To test if there is evidence of a decrease in weekly sales during the recession, we can use a hypothesis test.
Step 1: Formulate the null and alternative hypotheses:
- Null hypothesis (H0): The weekly sales rate during the recession is the same as the usual rate, 10 properties per week.
- Alternative hypothesis (Ha): The weekly sales rate during the recession is less than 10 properties per week.
Step 2: Determine the test statistic:
Since we are dealing with proportions (sales per week), we can use the z-test as an appropriate approximation. The test statistic is calculated as:
z = (x - μ) / (σ / sqrt(n))
where:
- x is the sample mean (sales during the recession over eight weeks)
- μ is the population mean (usual weekly sales rate, 10 in this case)
- σ is the population standard deviation (unknown in this case)
- n is the sample size (eight weeks)
Step 3: Set the level of significance:
The significance level (alpha) is given as 0.05 or 5%. This means we want to be 95% confident in our results.
Step 4: Determine the critical value:
Since this is a one-tailed test (we are testing if sales have decreased), we will find the critical value for a one-tailed test at the 5% significance level. The critical value for a 5% level of significance is -1.645.
Step 5: Calculate the test statistic:
Calculate the sample mean (x), which is the average sales during the recession over eight weeks.
x = 63 / 8 = 7.875
Since we don't know the population standard deviation (σ), we need to estimate it using the sample standard deviation (s). In this case, we don't have access to the individual sample data, so we can use the approximation σ ≈ s.
The sample standard deviation (s) can be calculated using the sample mean (x) and the sample size (n):
s = sqrt((∑(x - x̄)^2) / (n - 1))
where ∑(x - x̄)^2 is the sum of squared differences between each data point and the sample mean (squared deviation).
Since we only have the information given in the question, we can't calculate the sample standard deviation (s) directly. However, for large sample sizes, it is reasonable to assume that the sample standard deviation is close to the population standard deviation.
Step 6: Calculate the test statistic (z):
z = (x - μ) / (σ / sqrt(n))
Since σ ≈ s, we can replace σ with s in the formula:
z = (x - μ) / (s / sqrt(n))
Substituting the values we have:
z = (7.875 - 10) / (s / sqrt(8))
Step 7: Make a decision:
Compare the calculated test statistic with the critical value: -1.645.
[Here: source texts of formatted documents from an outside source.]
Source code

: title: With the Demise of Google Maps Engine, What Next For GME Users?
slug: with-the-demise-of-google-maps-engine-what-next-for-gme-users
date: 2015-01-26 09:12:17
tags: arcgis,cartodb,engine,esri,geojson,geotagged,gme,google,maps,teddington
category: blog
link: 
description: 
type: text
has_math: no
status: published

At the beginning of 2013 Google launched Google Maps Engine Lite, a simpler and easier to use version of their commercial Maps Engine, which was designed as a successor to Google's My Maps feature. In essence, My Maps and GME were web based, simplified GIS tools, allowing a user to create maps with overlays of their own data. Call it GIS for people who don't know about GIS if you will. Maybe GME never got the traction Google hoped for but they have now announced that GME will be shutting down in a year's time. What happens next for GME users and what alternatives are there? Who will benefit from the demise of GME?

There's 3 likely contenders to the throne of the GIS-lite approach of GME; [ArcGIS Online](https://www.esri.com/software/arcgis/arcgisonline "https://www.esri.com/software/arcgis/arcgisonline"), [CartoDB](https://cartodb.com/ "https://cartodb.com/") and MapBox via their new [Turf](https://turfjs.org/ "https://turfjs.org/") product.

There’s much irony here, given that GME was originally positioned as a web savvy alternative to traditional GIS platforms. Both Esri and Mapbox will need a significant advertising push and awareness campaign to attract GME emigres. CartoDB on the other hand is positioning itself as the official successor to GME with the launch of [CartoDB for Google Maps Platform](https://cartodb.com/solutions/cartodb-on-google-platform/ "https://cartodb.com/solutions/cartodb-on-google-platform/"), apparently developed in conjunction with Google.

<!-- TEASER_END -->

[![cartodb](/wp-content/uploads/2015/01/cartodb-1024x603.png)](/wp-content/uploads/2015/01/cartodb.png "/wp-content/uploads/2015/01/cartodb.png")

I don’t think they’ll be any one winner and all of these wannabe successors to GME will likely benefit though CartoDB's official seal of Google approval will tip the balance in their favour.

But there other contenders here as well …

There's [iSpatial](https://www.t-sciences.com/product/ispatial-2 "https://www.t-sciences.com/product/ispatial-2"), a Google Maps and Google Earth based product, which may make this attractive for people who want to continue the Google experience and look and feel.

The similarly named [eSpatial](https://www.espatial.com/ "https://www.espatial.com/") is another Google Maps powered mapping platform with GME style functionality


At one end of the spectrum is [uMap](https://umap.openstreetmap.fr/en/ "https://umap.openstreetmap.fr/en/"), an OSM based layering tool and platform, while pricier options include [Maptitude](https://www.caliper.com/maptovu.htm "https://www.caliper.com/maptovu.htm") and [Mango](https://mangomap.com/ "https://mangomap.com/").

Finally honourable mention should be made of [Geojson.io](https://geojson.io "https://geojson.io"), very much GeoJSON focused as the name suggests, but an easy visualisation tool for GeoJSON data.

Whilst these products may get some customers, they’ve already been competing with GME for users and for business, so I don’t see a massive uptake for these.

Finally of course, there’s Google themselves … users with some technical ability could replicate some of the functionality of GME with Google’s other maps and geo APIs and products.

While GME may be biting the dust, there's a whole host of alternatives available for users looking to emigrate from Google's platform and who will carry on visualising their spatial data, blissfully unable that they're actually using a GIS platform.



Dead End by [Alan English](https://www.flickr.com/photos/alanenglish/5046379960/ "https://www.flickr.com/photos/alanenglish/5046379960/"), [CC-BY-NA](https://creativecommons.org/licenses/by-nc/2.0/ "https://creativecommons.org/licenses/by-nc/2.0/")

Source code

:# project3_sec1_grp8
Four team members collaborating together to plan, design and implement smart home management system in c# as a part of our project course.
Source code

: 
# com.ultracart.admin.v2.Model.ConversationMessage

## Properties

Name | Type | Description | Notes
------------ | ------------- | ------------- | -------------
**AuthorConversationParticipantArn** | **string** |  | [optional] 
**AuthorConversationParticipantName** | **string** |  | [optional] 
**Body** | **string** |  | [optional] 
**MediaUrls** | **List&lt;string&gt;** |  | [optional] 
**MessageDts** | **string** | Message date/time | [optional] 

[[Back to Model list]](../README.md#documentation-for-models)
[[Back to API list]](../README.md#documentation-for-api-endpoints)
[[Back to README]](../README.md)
If the calculated test statistic (z) is less than the critical value (-1.645), we reject the null hypothesis (H0) and conclude that there is evidence that the weekly sales rate has decreased during the recession. If the calculated test statistic is greater than or equal to the critical value, we fail to reject the null hypothesis and conclude that there is no evidence of a decrease in weekly sales.
Step 8: Perform calculations:
Since we don't have the sample data, we can't calculate the sample standard deviation and the test statistic. However, if you have the necessary data, you can substitute the values into the formulas and perform the calculations.
In conclusion, to test whether there is evidence of a decrease in weekly sales during the recession, you need to calculate the test statistic using the formulas provided and compare it with the critical value. If the test statistic is less than the critical value, you reject the null hypothesis and conclude that there is evidence of a decrease in sales rate.